= 2nd unofficial Chess Olympiad =

Chess tournament in Budapest

The second unofficial Chess Olympiad was a team chess tournament held in Budapest from June 26 to July 15, 1926, during the third FIDE Congress. Six teams applied to contest the team tournament but Austria and Czechoslovakia withdrew before the start. Hungary won the tournament ahead of Yugoslavia, Romania and Germany.
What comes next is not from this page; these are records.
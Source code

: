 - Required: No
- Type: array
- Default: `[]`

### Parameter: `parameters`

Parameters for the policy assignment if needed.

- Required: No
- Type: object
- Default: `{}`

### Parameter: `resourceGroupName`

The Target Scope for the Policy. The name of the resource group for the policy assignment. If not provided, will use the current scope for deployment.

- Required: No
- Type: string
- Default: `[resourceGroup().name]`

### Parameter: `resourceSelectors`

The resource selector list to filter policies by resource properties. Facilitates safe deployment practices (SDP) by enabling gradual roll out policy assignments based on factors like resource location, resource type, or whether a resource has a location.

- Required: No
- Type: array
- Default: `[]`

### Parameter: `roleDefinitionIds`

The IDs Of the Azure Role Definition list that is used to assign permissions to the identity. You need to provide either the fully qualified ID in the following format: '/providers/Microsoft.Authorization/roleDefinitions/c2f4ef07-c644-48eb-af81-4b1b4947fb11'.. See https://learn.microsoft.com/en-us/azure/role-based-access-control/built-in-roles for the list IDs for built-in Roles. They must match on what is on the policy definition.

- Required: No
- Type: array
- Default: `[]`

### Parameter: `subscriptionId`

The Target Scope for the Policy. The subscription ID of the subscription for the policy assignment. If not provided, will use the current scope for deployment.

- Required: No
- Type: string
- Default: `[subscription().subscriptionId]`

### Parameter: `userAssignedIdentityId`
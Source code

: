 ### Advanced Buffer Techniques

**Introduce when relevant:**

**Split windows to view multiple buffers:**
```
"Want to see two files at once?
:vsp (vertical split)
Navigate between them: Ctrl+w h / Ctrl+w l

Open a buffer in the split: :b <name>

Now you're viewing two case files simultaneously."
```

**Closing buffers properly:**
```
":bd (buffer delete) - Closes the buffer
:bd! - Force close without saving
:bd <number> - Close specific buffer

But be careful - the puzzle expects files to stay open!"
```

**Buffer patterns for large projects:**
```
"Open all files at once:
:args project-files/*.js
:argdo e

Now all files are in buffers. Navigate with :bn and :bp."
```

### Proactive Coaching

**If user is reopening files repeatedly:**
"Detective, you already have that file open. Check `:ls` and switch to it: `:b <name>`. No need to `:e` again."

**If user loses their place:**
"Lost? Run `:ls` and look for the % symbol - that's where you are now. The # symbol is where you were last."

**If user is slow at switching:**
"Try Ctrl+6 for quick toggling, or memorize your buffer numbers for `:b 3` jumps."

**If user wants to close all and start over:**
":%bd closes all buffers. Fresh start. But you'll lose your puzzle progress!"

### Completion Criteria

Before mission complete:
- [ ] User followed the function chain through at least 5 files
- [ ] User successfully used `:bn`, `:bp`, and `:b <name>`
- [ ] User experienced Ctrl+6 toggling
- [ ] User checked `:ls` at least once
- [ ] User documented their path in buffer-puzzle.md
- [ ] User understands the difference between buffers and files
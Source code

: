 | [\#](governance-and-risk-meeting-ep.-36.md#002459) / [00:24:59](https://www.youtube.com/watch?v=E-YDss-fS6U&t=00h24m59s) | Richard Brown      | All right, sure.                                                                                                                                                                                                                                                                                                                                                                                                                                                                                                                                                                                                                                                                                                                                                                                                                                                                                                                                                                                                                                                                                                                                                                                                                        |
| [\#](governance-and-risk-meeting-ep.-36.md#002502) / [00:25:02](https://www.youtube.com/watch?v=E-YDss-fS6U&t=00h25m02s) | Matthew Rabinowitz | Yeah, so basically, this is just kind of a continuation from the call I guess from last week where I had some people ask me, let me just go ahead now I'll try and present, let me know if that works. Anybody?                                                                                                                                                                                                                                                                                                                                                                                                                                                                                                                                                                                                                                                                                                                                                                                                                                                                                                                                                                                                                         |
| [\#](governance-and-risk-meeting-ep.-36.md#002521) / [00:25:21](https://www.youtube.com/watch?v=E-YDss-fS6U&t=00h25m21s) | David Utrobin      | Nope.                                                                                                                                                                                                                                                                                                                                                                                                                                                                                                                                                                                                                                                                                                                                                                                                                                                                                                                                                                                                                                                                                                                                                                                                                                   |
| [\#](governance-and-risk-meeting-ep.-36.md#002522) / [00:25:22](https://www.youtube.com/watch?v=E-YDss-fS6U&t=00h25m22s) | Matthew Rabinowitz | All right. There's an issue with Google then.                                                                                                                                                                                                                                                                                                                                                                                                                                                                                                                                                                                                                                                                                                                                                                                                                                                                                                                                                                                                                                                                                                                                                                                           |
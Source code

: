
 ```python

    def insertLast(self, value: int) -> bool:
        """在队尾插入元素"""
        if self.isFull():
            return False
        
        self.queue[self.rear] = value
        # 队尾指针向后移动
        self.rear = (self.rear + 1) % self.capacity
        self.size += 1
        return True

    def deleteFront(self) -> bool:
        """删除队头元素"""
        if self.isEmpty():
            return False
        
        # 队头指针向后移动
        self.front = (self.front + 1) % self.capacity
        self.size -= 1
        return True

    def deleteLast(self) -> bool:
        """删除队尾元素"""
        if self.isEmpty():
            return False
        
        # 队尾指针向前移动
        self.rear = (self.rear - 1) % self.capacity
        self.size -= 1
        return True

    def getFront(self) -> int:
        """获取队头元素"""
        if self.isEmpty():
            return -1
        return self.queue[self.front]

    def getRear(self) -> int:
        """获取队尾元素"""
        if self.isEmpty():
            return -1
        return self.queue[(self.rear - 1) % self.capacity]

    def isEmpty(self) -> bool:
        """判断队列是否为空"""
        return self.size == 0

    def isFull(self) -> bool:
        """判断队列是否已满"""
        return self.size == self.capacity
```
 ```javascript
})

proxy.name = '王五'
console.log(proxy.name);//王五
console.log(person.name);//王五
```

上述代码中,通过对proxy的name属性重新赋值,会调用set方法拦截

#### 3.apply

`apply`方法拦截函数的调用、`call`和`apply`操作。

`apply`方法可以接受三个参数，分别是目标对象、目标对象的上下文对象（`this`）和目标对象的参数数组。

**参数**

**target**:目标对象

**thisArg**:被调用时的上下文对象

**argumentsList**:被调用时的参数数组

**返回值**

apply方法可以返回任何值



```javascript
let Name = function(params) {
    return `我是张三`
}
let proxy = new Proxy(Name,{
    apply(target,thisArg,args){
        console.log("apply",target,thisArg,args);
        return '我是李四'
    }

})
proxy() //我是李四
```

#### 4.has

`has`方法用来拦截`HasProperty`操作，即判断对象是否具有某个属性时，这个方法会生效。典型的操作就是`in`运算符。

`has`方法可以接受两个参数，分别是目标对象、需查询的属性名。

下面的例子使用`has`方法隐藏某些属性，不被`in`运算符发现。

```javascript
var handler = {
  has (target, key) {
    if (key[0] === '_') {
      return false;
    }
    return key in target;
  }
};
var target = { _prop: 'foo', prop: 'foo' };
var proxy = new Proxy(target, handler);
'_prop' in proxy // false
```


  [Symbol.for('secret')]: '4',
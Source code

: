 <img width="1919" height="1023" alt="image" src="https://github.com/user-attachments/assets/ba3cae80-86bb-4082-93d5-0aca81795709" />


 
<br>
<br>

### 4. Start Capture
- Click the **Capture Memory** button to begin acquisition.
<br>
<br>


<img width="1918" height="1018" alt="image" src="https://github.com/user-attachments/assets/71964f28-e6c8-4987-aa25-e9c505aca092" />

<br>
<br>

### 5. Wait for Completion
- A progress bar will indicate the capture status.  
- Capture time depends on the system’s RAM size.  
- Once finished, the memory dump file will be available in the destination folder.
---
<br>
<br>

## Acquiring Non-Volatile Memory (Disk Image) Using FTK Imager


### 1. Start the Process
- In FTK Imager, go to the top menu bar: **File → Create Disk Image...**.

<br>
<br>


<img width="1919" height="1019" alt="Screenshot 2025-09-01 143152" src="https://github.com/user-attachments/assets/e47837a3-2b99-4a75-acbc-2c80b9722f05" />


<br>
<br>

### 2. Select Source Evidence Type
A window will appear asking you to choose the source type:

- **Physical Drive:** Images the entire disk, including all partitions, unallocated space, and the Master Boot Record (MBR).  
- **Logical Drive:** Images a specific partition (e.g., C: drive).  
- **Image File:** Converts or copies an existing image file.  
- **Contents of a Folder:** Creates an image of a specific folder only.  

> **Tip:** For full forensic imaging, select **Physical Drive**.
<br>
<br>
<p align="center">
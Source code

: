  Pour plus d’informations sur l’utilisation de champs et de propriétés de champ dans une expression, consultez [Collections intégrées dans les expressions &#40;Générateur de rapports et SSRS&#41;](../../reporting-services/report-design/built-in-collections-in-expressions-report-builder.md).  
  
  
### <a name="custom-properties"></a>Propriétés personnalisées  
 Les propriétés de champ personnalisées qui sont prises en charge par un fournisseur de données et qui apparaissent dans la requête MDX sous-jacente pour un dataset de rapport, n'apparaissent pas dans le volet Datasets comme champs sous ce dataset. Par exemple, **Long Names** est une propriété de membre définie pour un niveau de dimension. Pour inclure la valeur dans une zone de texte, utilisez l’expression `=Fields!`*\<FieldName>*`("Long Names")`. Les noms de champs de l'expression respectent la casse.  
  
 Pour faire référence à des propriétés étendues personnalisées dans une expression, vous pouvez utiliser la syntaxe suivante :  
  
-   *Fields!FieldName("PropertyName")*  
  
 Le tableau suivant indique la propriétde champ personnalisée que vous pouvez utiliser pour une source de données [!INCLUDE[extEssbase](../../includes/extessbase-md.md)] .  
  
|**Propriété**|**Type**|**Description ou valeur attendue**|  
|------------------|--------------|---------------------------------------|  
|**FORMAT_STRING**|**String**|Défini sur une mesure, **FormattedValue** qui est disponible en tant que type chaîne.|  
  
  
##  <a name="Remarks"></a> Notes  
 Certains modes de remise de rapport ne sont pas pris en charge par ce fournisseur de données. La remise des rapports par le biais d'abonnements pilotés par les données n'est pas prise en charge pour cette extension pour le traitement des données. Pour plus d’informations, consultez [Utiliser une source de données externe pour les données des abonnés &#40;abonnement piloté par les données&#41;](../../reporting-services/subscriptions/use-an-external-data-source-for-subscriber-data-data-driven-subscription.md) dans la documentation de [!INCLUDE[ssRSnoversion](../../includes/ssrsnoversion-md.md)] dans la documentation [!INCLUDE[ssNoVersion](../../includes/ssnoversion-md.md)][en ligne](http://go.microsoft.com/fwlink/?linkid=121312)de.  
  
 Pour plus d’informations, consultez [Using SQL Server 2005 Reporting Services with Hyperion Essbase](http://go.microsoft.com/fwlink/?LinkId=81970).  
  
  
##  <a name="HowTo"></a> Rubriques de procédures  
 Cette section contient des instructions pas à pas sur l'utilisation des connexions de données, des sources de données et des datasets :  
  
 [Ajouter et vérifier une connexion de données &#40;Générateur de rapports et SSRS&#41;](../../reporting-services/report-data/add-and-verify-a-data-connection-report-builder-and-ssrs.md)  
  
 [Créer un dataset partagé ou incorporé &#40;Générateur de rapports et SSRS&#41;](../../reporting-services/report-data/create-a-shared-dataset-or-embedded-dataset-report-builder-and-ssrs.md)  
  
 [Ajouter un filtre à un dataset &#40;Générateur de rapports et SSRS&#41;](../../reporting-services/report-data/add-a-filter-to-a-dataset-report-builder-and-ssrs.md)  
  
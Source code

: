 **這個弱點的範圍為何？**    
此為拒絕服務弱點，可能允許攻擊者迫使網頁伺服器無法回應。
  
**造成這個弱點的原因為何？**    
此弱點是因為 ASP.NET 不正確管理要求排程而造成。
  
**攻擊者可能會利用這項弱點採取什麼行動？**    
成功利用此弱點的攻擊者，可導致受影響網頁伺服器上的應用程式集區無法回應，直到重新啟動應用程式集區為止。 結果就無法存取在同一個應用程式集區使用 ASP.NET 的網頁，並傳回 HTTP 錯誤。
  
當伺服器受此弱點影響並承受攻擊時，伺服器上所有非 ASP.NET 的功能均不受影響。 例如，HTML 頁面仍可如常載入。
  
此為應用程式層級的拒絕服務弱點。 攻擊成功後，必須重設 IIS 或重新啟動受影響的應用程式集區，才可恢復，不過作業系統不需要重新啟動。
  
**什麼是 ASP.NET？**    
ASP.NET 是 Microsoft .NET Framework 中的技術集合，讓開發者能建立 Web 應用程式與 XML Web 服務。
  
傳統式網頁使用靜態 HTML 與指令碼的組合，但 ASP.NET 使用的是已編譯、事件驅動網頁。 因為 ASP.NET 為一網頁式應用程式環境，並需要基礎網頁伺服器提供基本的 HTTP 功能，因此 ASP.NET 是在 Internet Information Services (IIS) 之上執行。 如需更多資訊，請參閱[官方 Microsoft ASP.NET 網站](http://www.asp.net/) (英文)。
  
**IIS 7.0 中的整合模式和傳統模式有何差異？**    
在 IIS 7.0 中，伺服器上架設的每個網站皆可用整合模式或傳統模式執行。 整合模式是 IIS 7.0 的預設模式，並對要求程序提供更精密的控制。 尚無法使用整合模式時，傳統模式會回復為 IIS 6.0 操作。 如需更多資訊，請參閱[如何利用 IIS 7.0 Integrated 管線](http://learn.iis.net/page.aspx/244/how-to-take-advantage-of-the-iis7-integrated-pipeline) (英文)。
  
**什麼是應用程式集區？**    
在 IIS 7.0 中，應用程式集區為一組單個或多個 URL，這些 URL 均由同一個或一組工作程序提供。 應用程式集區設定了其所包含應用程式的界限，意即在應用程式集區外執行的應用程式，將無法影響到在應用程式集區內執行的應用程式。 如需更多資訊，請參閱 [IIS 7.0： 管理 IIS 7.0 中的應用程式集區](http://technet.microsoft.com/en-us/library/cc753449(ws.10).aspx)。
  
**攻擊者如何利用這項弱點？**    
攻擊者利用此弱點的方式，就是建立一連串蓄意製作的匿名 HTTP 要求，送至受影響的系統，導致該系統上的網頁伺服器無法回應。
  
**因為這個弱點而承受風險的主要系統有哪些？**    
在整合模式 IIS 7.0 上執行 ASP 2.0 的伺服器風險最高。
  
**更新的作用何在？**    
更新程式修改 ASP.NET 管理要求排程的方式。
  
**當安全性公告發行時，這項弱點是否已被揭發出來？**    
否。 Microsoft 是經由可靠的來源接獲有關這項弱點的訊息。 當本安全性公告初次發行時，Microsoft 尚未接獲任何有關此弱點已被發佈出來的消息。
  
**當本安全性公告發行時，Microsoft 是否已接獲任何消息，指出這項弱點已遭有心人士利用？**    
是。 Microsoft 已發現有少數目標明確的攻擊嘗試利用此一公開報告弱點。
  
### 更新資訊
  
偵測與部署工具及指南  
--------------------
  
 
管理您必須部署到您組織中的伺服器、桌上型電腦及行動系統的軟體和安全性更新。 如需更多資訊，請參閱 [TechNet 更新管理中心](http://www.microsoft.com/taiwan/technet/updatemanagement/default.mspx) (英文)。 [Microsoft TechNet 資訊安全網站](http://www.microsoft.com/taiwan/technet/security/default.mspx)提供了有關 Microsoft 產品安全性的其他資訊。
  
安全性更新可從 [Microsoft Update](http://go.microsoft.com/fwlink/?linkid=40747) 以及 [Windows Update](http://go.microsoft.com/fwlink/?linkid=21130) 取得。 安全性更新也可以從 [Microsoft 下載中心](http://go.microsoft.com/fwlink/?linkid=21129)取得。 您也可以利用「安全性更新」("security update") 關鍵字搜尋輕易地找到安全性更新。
Several individual tournaments which also featured international participation were held at the Congress. Ernst Grünfeld of Austria and Mario Monticelli of Italy won the strongest individual event, a sixteen-player round robin sometimes referred to as the first "FIDE Masters" tournament. Another sixteen players of mixed local and international backgrounds competed in a second round robin, won by Max Walter of Czechoslovakia. Edith Holloway of the UK won the women's tournament, and Sandor Zinner won an open tournament contested by the local Hungarians.

==Results==
The final results were as follows:

===Team Tournament===

| # | Team | Players | Points |
|---|---|---|---|
| 1 | Hungary Hungary | E. Steiner, Vajda, Sterk, Négyesy, Bakonyi, S. Zinner | 9 |
| 2 | Kingdom of Serbs, Croats and Slovenes Kingdom of Serbs, Croats and Slovenes | Kostić, Asztalos, Ćirić, György | 8 |
| 3 | Romania | Balogh, Bródy, Tyroler, Mendelssohn, Proca | 5 |
| 4 | GER Germany | Moritz, Schönmann, Machate, Rüster | 2 |

===First FIDE Masters===

| # | Player | Points | Berger |
| 1 | Ernst Grünfeld (AUT) | 9½ | 68.00 |
| Mario Monticelli (ITA) | 9½ | 65.25 |
| 3 | Hans Kmoch (AUT) | 9 | 67.00 |
| Sándor Takács (HUN) | 9 | 63.50 |
| Akiba Rubinstein (POL) | 9 | 63.25 |
| 6 | Géza Nagy (HUN) | 8½ |  |
| 7 | Richard Réti (TCH) | 8 | 56.75 |
| 8 | Edgard Colle (BEL) | 8 | 54.50 |
| 9 | Hermanis Matisons (LAT) | 7½ | 59.25 |
| 10 | Savielly Tartakower (POL) | 7½ | 56.75 |
| 11 | Árpád Vajda (HUN) | 6½ |  |
| 12 | Frederick Yates (ENG) | 6 | 44.00 |
| 13 | Endre Steiner (HUN) | 6 | 42.75 |
| 14 | Kornél Havasi (HUN) | 6 | 41.75 |
| 15 | Ladislav Prokeš (TCH) | 5½ |  |
| 16 | Eugène Znosko-Borovsky (FRA) | 4½ |  |

===Mixed tournament===

Max Walter of Bratislava won this sixteen-player round robin with a score of 11½ out of 15. Balázs Sárközy of Budapest finished in second place with a score of 10½, and Anatoly Chepurnov of Vyborg scored 9½ to finish third.

===Women's tournament===

Eight women from London, Vienna and Budapest competed in a round robin. Edith Holloway of London won the tournament scoring 6½ out of 7, while Paula Wolf-Kalmar and Gisela Harum of Vienna both scored 5½ to tie for second and third places.